Die "MDR fragt"-Community ist sehr skeptisch, was Elektroautos angeht. Bei der letzten (nicht-repräsentativen) Befragung haben rund 34.000 von ihnen abgestimmt und nur jede/jeder Neunte würde derzeit beim Neuwagenkauf zu einem E-Auto greifen. Stattdessen würden sich die meisten (32 Prozent) für einen Benziner entscheiden. An zweiter Stelle folgt mit 22 Prozent der Hybrid-Antrieb. An dritter Stelle – mit jeweils 14 Prozent – ein mit Wasserstoff oder Diesel betriebenes Fahrzeug.
Schlechtes Ladenetz, hohe Kosten und geringe Reichweite – das sind die Hauptgründe für die Ablehnung. Aber sind die gerechtfertigt? Das Ladenetz ist definitiv vor allem in den Städten ein Problem. Wer dagegen eine eigene Wallbox (eine Ladestation an der Hauswand) besitzt, ist klar im Vorteil, auch bei den Kosten (dazu später mehr). Die geringe Reichweite als Problem? Für Pendler mit langen Arbeitswegen vielleicht. Für die meisten nicht einmal ansatzweise. Die durchschnittliche tägliche Fahrtstrecke eines PKW in Deutschland liegt bei 36 Kilometern. Das kann man ganz schnell selbst ausrechnen, wenn man weiß, dass ein PKW pro Jahr nach den Zahlen des Kraftfahrtbundesamtes rund 13.000 Kilometer fährt.

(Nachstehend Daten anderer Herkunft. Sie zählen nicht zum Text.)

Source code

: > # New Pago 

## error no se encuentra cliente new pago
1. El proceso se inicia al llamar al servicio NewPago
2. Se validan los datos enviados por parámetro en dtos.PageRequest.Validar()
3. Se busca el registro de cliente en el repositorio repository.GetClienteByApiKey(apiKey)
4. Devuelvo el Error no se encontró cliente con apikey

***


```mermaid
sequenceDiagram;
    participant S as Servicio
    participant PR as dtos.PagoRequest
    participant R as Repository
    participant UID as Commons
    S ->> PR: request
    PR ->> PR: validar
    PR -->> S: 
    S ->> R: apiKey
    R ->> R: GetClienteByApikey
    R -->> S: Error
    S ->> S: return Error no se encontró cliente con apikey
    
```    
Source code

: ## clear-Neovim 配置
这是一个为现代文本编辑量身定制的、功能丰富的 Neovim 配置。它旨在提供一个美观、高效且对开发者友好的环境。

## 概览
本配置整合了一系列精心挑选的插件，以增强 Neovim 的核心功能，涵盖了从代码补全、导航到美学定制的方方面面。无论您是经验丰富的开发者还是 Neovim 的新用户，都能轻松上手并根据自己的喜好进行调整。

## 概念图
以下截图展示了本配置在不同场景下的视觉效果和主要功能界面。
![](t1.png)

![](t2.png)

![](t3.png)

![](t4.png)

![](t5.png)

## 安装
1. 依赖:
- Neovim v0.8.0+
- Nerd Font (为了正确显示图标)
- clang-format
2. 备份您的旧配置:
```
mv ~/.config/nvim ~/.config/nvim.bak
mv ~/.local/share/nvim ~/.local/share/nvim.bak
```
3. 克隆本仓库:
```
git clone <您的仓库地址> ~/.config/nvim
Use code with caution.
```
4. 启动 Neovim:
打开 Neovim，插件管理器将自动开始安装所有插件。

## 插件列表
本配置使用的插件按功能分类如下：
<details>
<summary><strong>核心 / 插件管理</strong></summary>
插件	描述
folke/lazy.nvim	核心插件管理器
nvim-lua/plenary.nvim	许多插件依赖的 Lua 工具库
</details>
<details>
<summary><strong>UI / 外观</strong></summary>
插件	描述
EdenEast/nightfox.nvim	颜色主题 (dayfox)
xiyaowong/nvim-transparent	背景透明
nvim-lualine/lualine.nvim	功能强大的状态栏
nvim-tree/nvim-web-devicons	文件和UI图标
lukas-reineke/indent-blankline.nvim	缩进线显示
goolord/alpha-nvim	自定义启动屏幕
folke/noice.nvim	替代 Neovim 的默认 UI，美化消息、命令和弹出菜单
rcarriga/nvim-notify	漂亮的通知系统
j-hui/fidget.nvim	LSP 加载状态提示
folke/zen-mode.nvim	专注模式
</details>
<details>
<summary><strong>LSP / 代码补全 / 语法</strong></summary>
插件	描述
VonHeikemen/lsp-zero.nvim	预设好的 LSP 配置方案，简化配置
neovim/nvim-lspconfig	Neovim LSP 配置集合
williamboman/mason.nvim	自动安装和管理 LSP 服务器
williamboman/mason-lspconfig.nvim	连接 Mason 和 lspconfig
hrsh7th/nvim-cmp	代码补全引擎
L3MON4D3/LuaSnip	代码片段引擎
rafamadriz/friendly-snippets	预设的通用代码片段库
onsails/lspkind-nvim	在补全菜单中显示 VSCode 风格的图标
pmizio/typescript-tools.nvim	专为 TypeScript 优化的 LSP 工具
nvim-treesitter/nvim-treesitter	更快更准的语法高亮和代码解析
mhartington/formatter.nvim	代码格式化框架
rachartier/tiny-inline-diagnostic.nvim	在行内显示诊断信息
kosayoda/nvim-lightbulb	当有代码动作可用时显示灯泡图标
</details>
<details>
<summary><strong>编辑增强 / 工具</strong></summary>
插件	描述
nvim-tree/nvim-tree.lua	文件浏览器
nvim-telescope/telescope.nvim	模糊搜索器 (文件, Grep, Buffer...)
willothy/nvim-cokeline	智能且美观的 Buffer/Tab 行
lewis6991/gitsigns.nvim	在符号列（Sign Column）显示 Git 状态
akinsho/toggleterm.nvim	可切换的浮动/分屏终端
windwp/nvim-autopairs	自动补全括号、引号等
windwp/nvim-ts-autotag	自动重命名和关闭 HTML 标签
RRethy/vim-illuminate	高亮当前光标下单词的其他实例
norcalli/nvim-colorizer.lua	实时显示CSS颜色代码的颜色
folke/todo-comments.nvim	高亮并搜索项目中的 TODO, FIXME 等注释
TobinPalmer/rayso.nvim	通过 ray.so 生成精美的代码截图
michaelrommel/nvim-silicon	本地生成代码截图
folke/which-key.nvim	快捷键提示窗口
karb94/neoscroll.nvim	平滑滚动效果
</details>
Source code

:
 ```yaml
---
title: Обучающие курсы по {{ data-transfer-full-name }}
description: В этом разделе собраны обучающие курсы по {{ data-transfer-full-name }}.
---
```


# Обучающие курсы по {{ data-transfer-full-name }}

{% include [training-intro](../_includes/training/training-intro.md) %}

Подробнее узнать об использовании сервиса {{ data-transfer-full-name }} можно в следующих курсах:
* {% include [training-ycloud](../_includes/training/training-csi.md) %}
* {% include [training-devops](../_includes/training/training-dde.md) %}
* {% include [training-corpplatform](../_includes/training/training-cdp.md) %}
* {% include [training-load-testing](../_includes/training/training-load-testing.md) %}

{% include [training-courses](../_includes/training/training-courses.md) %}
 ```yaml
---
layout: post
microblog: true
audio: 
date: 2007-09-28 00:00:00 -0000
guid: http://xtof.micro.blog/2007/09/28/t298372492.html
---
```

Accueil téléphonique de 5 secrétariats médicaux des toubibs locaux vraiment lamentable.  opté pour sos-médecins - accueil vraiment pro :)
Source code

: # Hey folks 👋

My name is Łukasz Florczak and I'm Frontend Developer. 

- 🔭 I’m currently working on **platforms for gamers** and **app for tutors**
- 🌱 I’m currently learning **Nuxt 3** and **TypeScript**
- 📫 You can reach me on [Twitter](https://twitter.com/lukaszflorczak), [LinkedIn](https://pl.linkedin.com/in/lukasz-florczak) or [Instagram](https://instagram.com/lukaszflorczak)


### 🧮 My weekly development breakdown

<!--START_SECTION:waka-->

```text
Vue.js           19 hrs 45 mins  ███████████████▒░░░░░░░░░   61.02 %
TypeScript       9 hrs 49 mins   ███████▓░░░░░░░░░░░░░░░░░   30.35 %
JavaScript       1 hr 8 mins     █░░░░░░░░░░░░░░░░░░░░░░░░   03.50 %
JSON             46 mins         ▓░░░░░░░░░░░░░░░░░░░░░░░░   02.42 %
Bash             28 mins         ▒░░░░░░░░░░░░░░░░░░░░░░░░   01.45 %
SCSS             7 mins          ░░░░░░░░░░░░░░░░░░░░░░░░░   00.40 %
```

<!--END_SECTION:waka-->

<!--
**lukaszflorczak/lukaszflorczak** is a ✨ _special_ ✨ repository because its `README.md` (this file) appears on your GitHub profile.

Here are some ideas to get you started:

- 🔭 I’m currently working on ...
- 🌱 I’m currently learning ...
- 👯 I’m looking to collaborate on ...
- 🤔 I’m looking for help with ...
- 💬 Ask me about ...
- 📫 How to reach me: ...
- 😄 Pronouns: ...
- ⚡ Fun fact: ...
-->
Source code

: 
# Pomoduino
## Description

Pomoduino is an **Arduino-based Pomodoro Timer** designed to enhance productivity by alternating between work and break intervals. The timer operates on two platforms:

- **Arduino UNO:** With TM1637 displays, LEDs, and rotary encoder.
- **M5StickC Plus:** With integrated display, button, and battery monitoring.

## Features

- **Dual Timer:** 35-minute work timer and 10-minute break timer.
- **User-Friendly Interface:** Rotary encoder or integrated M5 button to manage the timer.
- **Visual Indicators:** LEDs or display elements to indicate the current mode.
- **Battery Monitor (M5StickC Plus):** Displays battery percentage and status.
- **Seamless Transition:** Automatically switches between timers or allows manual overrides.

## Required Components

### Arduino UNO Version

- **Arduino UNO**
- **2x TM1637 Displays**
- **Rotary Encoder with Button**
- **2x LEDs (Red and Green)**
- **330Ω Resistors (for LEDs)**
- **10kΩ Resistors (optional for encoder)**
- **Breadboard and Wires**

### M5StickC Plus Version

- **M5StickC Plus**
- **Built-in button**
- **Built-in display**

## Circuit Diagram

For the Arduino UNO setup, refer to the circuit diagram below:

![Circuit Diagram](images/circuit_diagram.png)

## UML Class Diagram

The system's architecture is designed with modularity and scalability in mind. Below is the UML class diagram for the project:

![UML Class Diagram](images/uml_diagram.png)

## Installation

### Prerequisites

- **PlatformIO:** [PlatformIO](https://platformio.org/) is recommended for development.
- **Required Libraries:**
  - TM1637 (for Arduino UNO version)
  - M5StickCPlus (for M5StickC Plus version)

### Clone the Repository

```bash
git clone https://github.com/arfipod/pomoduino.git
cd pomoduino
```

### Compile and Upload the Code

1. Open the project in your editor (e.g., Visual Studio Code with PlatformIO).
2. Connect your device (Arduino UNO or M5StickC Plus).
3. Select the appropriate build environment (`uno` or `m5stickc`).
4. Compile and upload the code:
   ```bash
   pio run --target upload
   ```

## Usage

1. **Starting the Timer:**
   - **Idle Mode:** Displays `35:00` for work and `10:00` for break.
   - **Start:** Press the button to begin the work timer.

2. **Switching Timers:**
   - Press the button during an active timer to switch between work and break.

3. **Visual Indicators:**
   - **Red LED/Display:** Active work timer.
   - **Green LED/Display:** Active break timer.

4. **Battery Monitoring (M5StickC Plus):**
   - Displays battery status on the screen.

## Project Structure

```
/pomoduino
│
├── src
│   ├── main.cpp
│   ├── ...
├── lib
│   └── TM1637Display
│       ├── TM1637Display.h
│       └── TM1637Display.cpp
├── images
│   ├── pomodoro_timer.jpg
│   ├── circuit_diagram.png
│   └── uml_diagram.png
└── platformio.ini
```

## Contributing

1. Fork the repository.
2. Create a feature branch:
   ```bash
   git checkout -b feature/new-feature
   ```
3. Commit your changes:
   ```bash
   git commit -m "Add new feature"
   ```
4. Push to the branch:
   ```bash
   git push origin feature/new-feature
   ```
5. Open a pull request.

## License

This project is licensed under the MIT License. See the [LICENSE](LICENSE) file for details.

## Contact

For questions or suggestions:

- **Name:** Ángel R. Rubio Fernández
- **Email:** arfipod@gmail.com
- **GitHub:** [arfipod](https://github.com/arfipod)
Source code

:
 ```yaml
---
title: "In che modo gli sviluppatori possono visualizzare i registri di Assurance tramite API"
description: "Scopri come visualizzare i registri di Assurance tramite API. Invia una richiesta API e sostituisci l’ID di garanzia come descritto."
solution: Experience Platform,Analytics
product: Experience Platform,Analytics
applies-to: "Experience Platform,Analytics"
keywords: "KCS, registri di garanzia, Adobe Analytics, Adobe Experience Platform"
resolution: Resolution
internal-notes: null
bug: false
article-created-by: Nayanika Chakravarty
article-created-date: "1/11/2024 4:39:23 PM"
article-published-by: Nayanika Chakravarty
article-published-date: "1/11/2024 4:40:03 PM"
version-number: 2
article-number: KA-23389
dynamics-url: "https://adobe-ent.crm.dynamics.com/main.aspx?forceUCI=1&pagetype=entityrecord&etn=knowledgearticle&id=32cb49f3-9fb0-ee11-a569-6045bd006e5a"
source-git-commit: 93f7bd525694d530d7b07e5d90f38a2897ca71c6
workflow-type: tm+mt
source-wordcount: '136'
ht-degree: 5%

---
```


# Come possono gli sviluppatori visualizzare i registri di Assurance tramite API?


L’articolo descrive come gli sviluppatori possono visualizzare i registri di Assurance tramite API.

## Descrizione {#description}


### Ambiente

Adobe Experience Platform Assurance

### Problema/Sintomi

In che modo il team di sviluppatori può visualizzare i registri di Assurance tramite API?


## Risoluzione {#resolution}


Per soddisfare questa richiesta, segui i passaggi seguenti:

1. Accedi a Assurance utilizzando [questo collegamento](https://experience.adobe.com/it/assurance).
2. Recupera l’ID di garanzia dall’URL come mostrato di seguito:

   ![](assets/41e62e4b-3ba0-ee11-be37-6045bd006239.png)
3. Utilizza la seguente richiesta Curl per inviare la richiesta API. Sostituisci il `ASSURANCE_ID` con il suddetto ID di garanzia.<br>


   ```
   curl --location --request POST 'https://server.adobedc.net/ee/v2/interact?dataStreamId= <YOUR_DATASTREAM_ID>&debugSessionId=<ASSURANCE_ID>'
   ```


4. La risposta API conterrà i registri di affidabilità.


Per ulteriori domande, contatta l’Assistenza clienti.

Ladesäulen: Alle 60 Kilometer
Das unbedingt ausbaufähige Ladenetz ist problematisch, keine Frage. Die Europäische Union hat sich deshalb gerade in dieser Woche auf verbindliche Ziele zum Ausbau der Ladeinfrastruktur geeinigt. Künftig soll es an den wichtigsten Verkehrsachsen mindestens alle 60 Kilometer Ladesäulen geben.
"Die Zahl der Elektroautos hat sich seit 2016 versiebzehnfacht, die der Ladestationen aber nur versechsfacht", sagte der Europa-Abgeordnete Ismail Ertug (SPD). Mit dem Kompromiss seien nun ambitionierte Ziele für die Elektro- und Wasserstoff-Ladeinfrastruktur ausgehandelt worden. "Wir haben nun endlich klare und rechtlich bindende Ziele für den Ausbau der Infrastruktur in ganz Europa", sagte der CDU-Abgeordnete Jens Gieseke.
Wallbox bringt die meisten Vorteile
Wer aber die Vorteile des E-Autos am besten nutzen will, "tankt" seinen Strom ohnehin am besten zuhause an der eigenen Wallbox. Die Tarife hier sind deutlich günstiger als an jeder öffentlichen Ladesäule. Und wer Photovoltaik auf dem Dach hat, kann sogar noch mehr sparen, wenn die Sonne die Akkus auflädt. Eine neue Studie des Fraunhofer-Instituts für System- und Innovationsforschung ISI hat jetzt erneut die Gesamtkosten mehrerer Pkw-Antriebsarten verglichen und dabei gezeigt, dass E-Autos langfristig auch bei den Kosten Verbrennern klar überlegen sind, und das trotz der anfänglich deutlich höheren Anschaffungskosten. Im Beispiel mit der Photovoltaik macht allein das über einen Zeitraum von 15 Jahren einen Unterschied von 12.000 Euro.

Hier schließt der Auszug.